For The Record

On this past Halloween day, I asked a younger colleague if he had any plans for the night. He’s twenty one and I was just making conversation about this and that, the way people do at work. He said, yeah he probably was going to hang out with friends. What about you, he asked. I said, no, we had no plans. We’ll actually probably be nearly in bed, reading and falling asleep by the time trick or treaters are out. Really? he asked. Yeah, like most of our friends. When we get together for dinner, around nine we’re pretty much looking at our watches or cell phones to check out the time while we’re yawning and stretching and thinking about how we need to get going. I get up early though, I said, that’s when I’m at my best, so I like going to bed early, even though it’s earlier than I used to.
Then he asked, what year were you were my age? I said, let’s see. I was born in 1953, so add twenty one, that’s 1974. Then he asked, what was it like then? Good question, I said, and the first things I came up with were no cell phones, no computers really, at least in common usage, no laptops or anything like that. There weren’t any computers in your pocket, no GPS. There weren’t any movie rentals, TVs were a lot different. There weren’t any CDs, it was all LPs or 8-tracks and cassettes. The first stuff I thought of were the interactive electronic devices with which he’s so familiar. Later on, I thought, oh yeah, Vietnam was still going on, though it was winding down. We had a president resign at the end of all the all the Watergate drama. I was in college that year.
It made me go online to look up 1974. Of interest to me were these events. In college basketball Notre Dame ended UCLA’s 88-game win streak, Hank Aaron broke Babe Ruth’s record with his 715th home run, a UPC was scanned for the first time in a supermarket, Philippe Petit walked a wire between the Twin Towers, Muhammad Ali regained his heavyweight title (stripped from him seven years earlier for his refusal to enter the draft)in the Rumble in the Jungle, and the mother of the late Martin Luther King, Jr. was murdered in a church service. It was fun to revisit the year I was twenty one, but my young fellow team member could have done that as easily as I did.

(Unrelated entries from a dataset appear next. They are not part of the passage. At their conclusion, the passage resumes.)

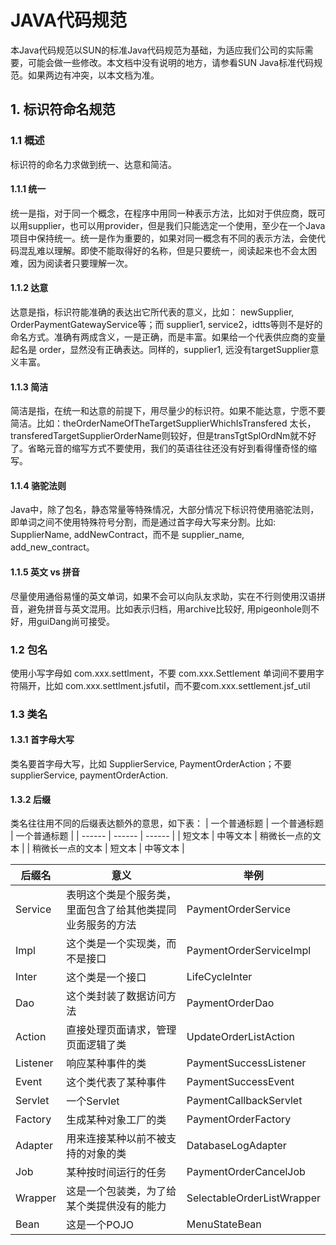 # JAVA代码规范
本Java代码规范以SUN的标准Java代码规范为基础，为适应我们公司的实际需要，可能会做一些修改。本文档中没有说明的地方，请参看SUN Java标准代码规范。如果两边有冲突，以本文档为准。

## 1. 标识符命名规范
### 1.1 概述
标识符的命名力求做到统一、达意和简洁。

#### 1.1.1 统一
统一是指，对于同一个概念，在程序中用同一种表示方法，比如对于供应商，既可以用supplier，也可以用provider，但是我们只能选定一个使用，至少在一个Java项目中保持统一。统一是作为重要的，如果对同一概念有不同的表示方法，会使代码混乱难以理解。即使不能取得好的名称，但是只要统一，阅读起来也不会太困难，因为阅读者只要理解一次。

#### 1.1.2 达意
达意是指，标识符能准确的表达出它所代表的意义，比如： newSupplier, OrderPaymentGatewayService等；而 supplier1, service2，idtts等则不是好的命名方式。准确有两成含义，一是正确，而是丰富。如果给一个代表供应商的变量起名是 order，显然没有正确表达。同样的，supplier1, 远没有targetSupplier意义丰富。

#### 1.1.3 简洁
简洁是指，在统一和达意的前提下，用尽量少的标识符。如果不能达意，宁愿不要简洁。比如：theOrderNameOfTheTargetSupplierWhichIsTransfered 太长， transferedTargetSupplierOrderName则较好，但是transTgtSplOrdNm就不好了。省略元音的缩写方式不要使用，我们的英语往往还没有好到看得懂奇怪的缩写。

#### 1.1.4 骆驼法则
Java中，除了包名，静态常量等特殊情况，大部分情况下标识符使用骆驼法则，即单词之间不使用特殊符号分割，而是通过首字母大写来分割。比如: SupplierName, addNewContract，而不是 supplier_name, add_new_contract。

#### 1.1.5 英文 vs 拼音
尽量使用通俗易懂的英文单词，如果不会可以向队友求助，实在不行则使用汉语拼音，避免拼音与英文混用。比如表示归档，用archive比较好, 用pigeonhole则不好，用guiDang尚可接受。

### 1.2 包名
使用小写字母如 com.xxx.settlment，不要 com.xxx.Settlement
单词间不要用字符隔开，比如 com.xxx.settlment.jsfutil，而不要com.xxx.settlement.jsf_util

### 1.3 类名
#### 1.3.1 首字母大写
类名要首字母大写，比如 SupplierService, PaymentOrderAction；不要 supplierService, paymentOrderAction.

#### 1.3.2 后缀
类名往往用不同的后缀表达额外的意思，如下表：
| 一个普通标题 | 一个普通标题 | 一个普通标题 |
| ------ | ------ | ------ |
| 短文本 | 中等文本 | 稍微长一点的文本 |
| 稍微长一点的文本 | 短文本 | 中等文本 |

| 后缀名 |	 意义 |	举例 |
| ------ | ------ | ------ |
|Service |	表明这个类是个服务类，里面包含了给其他类提同业务服务的方法|	PaymentOrderService|
|Impl	|这个类是一个实现类，而不是接口	|PaymentOrderServiceImpl|
|Inter|	这个类是一个接口	|LifeCycleInter|
|Dao|	这个类封装了数据访问方法	|PaymentOrderDao|
|Action	|直接处理页面请求，管理页面逻辑了类	|UpdateOrderListAction|
|Listener|	响应某种事件的类|	PaymentSuccessListener|
|Event	|这个类代表了某种事件|	PaymentSuccessEvent|
|Servlet|	一个Servlet|	PaymentCallbackServlet|
|Factory	|生成某种对象工厂的类|	PaymentOrderFactory|
|Adapter	|用来连接某种以前不被支持的对象的类|	DatabaseLogAdapter|
|Job	|某种按时间运行的任务|	PaymentOrderCancelJob|
|Wrapper	|这是一个包装类，为了给某个类提供没有的能力	|SelectableOrderListWrapper|
|Bean	|这是一个POJO|	MenuStateBean|
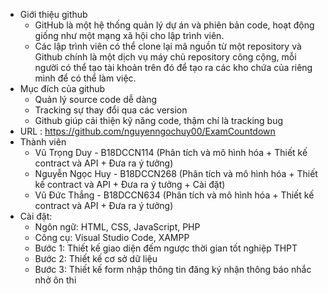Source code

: + Giới thiệu github
	- GitHub là một hệ thống quản lý dự án và phiên bản code, hoạt động giống như 
	  một mạng xã hội cho lập trình viên.
	- Các lập trình viên có thể clone lại mã nguồn từ một repository và Github 
   	  chính là một dịch vụ máy chủ repository công cộng, mỗi người có thể tạo tài 
	  khoản trên đó để tạo ra các kho chứa của riêng mình để có thể làm việc.
+ Mục đích của github
	- Quản lý source code dễ dàng
	- Tracking sự thay đổi qua các version
	- Github giúp cải thiện kỹ năng code, thậm chí là tracking bug
+ URL : https://github.com/nguyenngochuy00/ExamCountdown
+ Thành viên
	- Vũ Trọng Duy - B18DCCN114 
		(Phân tích và mô hình hóa + Thiết kế contract và API 
					  + Đưa ra ý tưởng)
	- Nguyễn Ngọc Huy - B18DCCN268 
		(Phân tích và mô hình hóa + Thiết kế contract và API 
					  + Đưa ra ý tưởng + Cài đặt)
	- Vũ Đức Thắng - B18DCCN634
		(Phân tích và mô hình hóa + Thiết kế contract và API
					  + Đưa ra ý tưởng)
+ Cài đặt:
	- Ngôn ngữ: HTML, CSS, JavaScript, PHP
	- Công cụ: Visual Studio Code, XAMPP
	- Bước 1: Thiết kế giao diện đếm ngược thời gian tốt nghiệp THPT
	- Bước 2: Thiết kế cơ sở dữ liệu
	- Bước 3: Thiết kế form nhập thông tin đăng ký nhận thông báo nhắc nhở ôn thi 
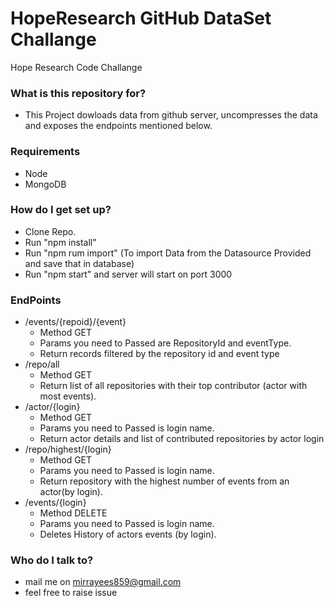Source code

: # HopeResearch GitHub DataSet Challange
Hope Research Code Challange
   
### What is this repository for? ###

* This Project dowloads data from github server, uncompresses the data and exposes the endpoints mentioned below.


### Requirements ###

 * Node
 * MongoDB
 
### How do I get set up? ###

* Clone Repo.
* Run "npm install" 
* Run "npm rum import" (To import Data from the Datasource Provided and save that in database)
* Run "npm start" and server will start on port 3000


      
### EndPoints
  *   /events/{repoid}/{event}
      * Method GET
      * Params you need to Passed are RepositoryId and eventType.
      * Return records filtered by the repository id and event type 
  *   /repo/all
      * Method GET
      * Return list of all repositories with their top contributor (actor with most events).
  *   /actor/{login}
      * Method GET 
      * Params you need to Passed is login name.
      * Return actor details and list of contributed repositories by actor login
  *   /repo/highest/{login}
      * Method GET 
      * Params you need to Passed is login name.
      * Return repository with the highest number of events from an actor(by login).
  *   /events/{login}
      * Method DELETE 
      * Params you need to Passed is login name.
      * Deletes History of actors events (by login).   


### Who do I talk to? ###

* mail me on mirrayees859@gmail.com
* feel free to raise issue
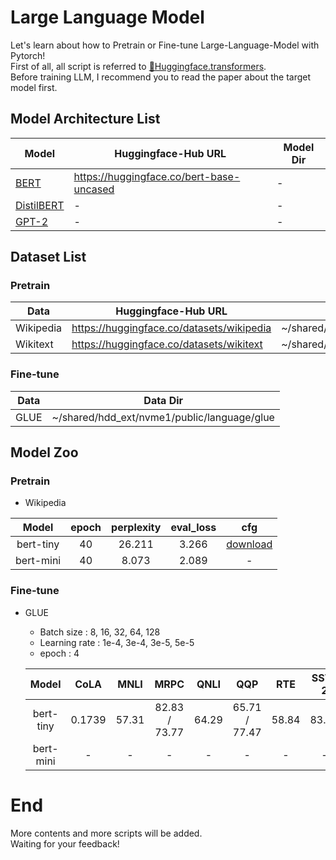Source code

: # Large Language Model
Let's learn about how to Pretrain or Fine-tune Large-Language-Model with Pytorch!\
First of all, all script is referred to [🤗Huggingface.transformers](https://github.com/huggingface/transformers/tree/main).\
Before training LLM, I recommend you to read the paper about the target model first.

## Model Architecture List
| Model | Huggingface-Hub URL | Model Dir | 
|-|-|-|
| [BERT](https://arxiv.org/pdf/1810.04805v2.pdf) | https://huggingface.co/bert-base-uncased |-|
| [DistilBERT](https://arxiv.org/pdf/1910.01108v4.pdf) |-|-|
| [GPT-2](https://cdn.openai.com/better-language-models/language_models_are_unsupervised_multitask_learners.pdf) |-|-|

## Dataset List
### Pretrain
| Data      | Huggingface-Hub URL                       | Data Dir                                         |
|-----------|-------------------------------------------|--------------------------------------------------|
| Wikipedia | https://huggingface.co/datasets/wikipedia | ~/shared/hdd_ext/nvme1/public/language/wikipedia |
| Wikitext  | https://huggingface.co/datasets/wikitext  | ~/shared/hdd_ext/nvme1/public/language/wikitext  |
### Fine-tune
| Data | Data Dir                                    |
|------|---------------------------------------------|
| GLUE | ~/shared/hdd_ext/nvme1/public/language/glue |

## Model Zoo
### Pretrain
- Wikipedia

|    Model    |  epoch  |  perplexity  |  eval_loss  |                                               cfg                                                | 
|:-----------:|:-------:|:------------:|:-----------:|:------------------------------------------------------------------------------------------------:|
|  bert-tiny  |   40    |    26.211    |    3.266    | [download](https://drive.google.com/file/d/1R7VYGkFPa41dMzbnEla1TJWBFrYnAU-Y/view?usp=sharing) |
|  bert-mini  |   40    |    8.073     |    2.089    |                                                -                                                 |

### Fine-tune
- GLUE
  - Batch size : 8, 16, 32, 64, 128
  - Learning rate : 1e-4, 3e-4, 3e-5, 5e-5
  - epoch : 4

  |   Model    |   CoLA   |  MNLI   |      MRPC       | QNLI  |      QQP      |  RTE  | SST-2 | STS-B  | WNLI  | cfg  |
  |:----------:|:--------:|:-------:|:---------------:|:-----:|:-------------:|:-----:|:-----:|:------:|:-----:|:----:|
  | bert-tiny  |  0.1739  |  57.31  |  82.83 / 73.77  | 64.29 | 65.71 / 77.47 | 58.84 | 83.03 |   -    |   -   |  -   |
  | bert-mini  |    -     |    -    |        -        |   -   |       -       |   -   |   -   |   -    |   -   |  -   |

# End
More contents and more scripts will be added.\
Waiting for your feedback!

Of course, he wasn’t asking me for content, not really. He was asking how it was for me, personally, back in 1974, even though that’s not the way he phrased it. It’s a question not unlike what I used to ask my own grandfather, who was born within a generation of Lincoln’s assassination and is still the only centenarian I’ve ever known. Now I’ve been asked that question for the first time in my life at age sixty six. It’s a question no doubt my grandchildren will ask me someday. I was asked in all innocence and I gave to it the seriousness the inquiry deserved, all the while smiling inside a bit at how old I must seem to this young man.
I recently read that gratitude celebrates life with a joyful “yes” at every knot of the great network in which everything is connected to everything. For the record, even though I laughed about it with some friends at dinner the other night, I felt that connection, as well as respected and honored that he would ask me and try to find out something about my life.